The idea behind the binary and nonbinary algorithm is similar. Specifically, we describe an algorithm with approximation ratio d(c+1) for the hybridization number problem on two binary trees and an algorithm with approximation ratio d(c+3) for the hybridization number problem on two nonbinary trees by combining a c-approximation for the problem MAF (Maximum Agreement Forest) with a d-approximation for the problem DFVS. Both these problems are NP-hard so polynomial-time algorithms attaining c=1 or d=1 are not realistic. Nevertheless, there exist extremely fast FPT algorithms for solving MAF on binary trees exactly (i.e. c=1), the fastest is RSPR by Whidden, Beiko and Zeh [22, 23] although the MAF algorithm inside [17] is also competitive. Moreover, we observe that the type of DFVS instances that arise in practice can easily be solved using Integer Linear Programming (ILP) (and freely-available ILP solver technology such as GLPK), so d=1 is also often possible.

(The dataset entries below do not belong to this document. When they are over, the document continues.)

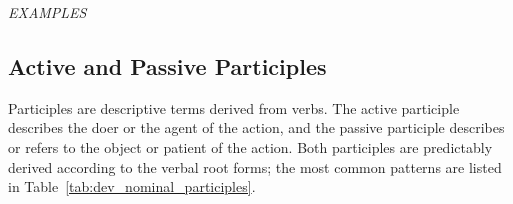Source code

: \documentclass[grammar]{subfiles}
\begin{document}
  \begin{exe}
    \ex \emph{EXAMPLES}
  \end{exe}

  \subsection{Active and Passive Participles}
  \label{ssec:dev_active_passive_participles}

  Participles are descriptive terms derived from verbs. The active participle describes the doer or the agent of the action, and the passive participle describes or refers to the object or patient of the action. Both participles are predictably derived according to the verbal root forms; the most common patterns are listed in Table~\ref{tab:dev_nominal_participles}.
\end{document}
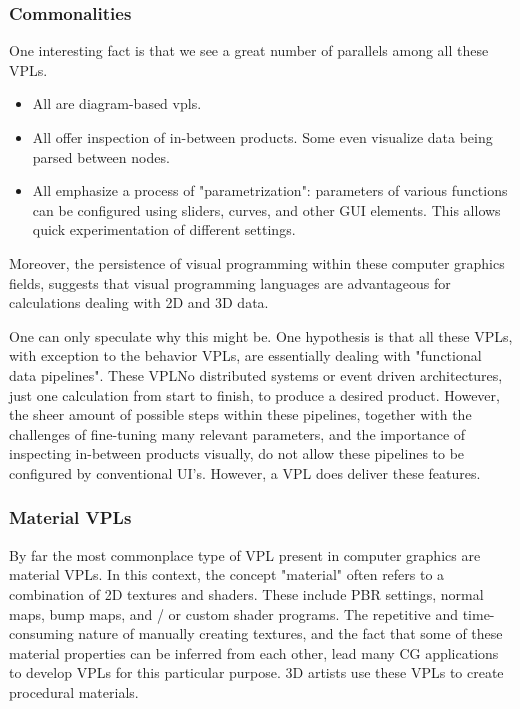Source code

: \subsubsection*{Commonalities}
One interesting fact is that we see a great number of parallels among all these \ac{VPL}s.
\begin{itemize}[-]
  \item All are diagram-based vpls.
  \item All offer inspection of in-between products. Some even visualize data being parsed between nodes.
  \item All emphasize a process of "parametrization": parameters of various functions can be configured using sliders, curves, and other \ac{GUI} elements. This allows quick experimentation of different settings.
\end{itemize}
Moreover, the persistence of visual programming within these computer graphics fields, suggests that visual programming languages are advantageous for calculations dealing with 2D and 3D data.

One can only speculate why this might be. 
One hypothesis is that all these VPLs, with exception to the behavior VPLs, are essentially dealing with "functional data pipelines".
These VPLNo distributed systems or event driven architectures, just one calculation from start to finish, to produce a desired product.  
However, the sheer amount of possible steps within these pipelines, together with the challenges of fine-tuning many relevant parameters, and the importance of inspecting in-between products visually, do not allow these pipelines to be configured by conventional UI's. 
However, a \ac{VPL} does deliver these features.

\subsubsection*{Material VPLs}
By far the most commonplace type of VPL present in computer graphics are material VPLs. 
In this context, the concept "material" often refers to a combination of 2D textures and shaders. 
These include PBR settings, normal maps, bump maps, and / or custom shader programs. 
The repetitive and time-consuming nature of manually creating textures, and the fact that some of these material properties can be inferred from each other, lead many CG applications to develop \ac{VPL}s for this particular purpose. 
3D artists use these \ac{VPL}s to create procedural materials.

Combining these two exact approaches gives us, in the binary case, an exponential-time approximation algorithm with worst-case approximation ratio 2 that for large instances still runs extremely quickly; this is the 2-approx option of CYCLEKILLER. In practice, we have observed that the upper bound of 2 is often pessimistic, with much better approximation ratios observed in experiments (1.003 on average for the simulations presented in this article). We find that this algorithm already allows us to cope with much bigger trees than the HYBRIDNET algorithms or the algorithm in DENDROSCOPE.

Nevertheless, for truly massive trees it is often not feasible to have c=1. Fortunately there exist linear-time algorithms which achieve c=3 [13]. This, coupled with the fact that (even for such trees) it remains feasible to use an exact (d=1) solver for DFVS, means that in practice we achieve a 4-approximation for gigantic binary trees; this is the 4-approx option of CYCLEKILLER. Again, the ratio of 4 is a worst-case bound and we suspect that in practice we are doing much better than 4. However, this cannot be experimentally verified due to the lack of good lower bounds for such massive instances. In any case, the main advantage of this option is that it can, without too much effort, cope with trees with hundreds or thousands of taxa and hybridization number of a similar order of magnitude. An implementation of CYCLEKILLER and accompanying documentation can be downloaded from http://skelk.sdf-eu.org/cyclekiller. Networks created by the algorithm can be viewed in DENDROSCOPE.

For the nonbinary case, there also exist exact and approximation algorithms for MAF [13, 21, 24]. In case when one of the input trees is binary we can still use the exact (thus c=1) and approximate (c=3) algorithms given in [13] (referred to as RSPR) to obtain respectively a 4-approximation and a 6-approximation of the hybridization number problem for nonbinary trees. When both input trees are nonbinary, then we must use the somewhat less optimized exact (c=1) and approximate (c=4) algorithms described in [21]. We then obtain 4- and 7-approximations (because in the nonbinary case d=1 is still easily attainable using ILP).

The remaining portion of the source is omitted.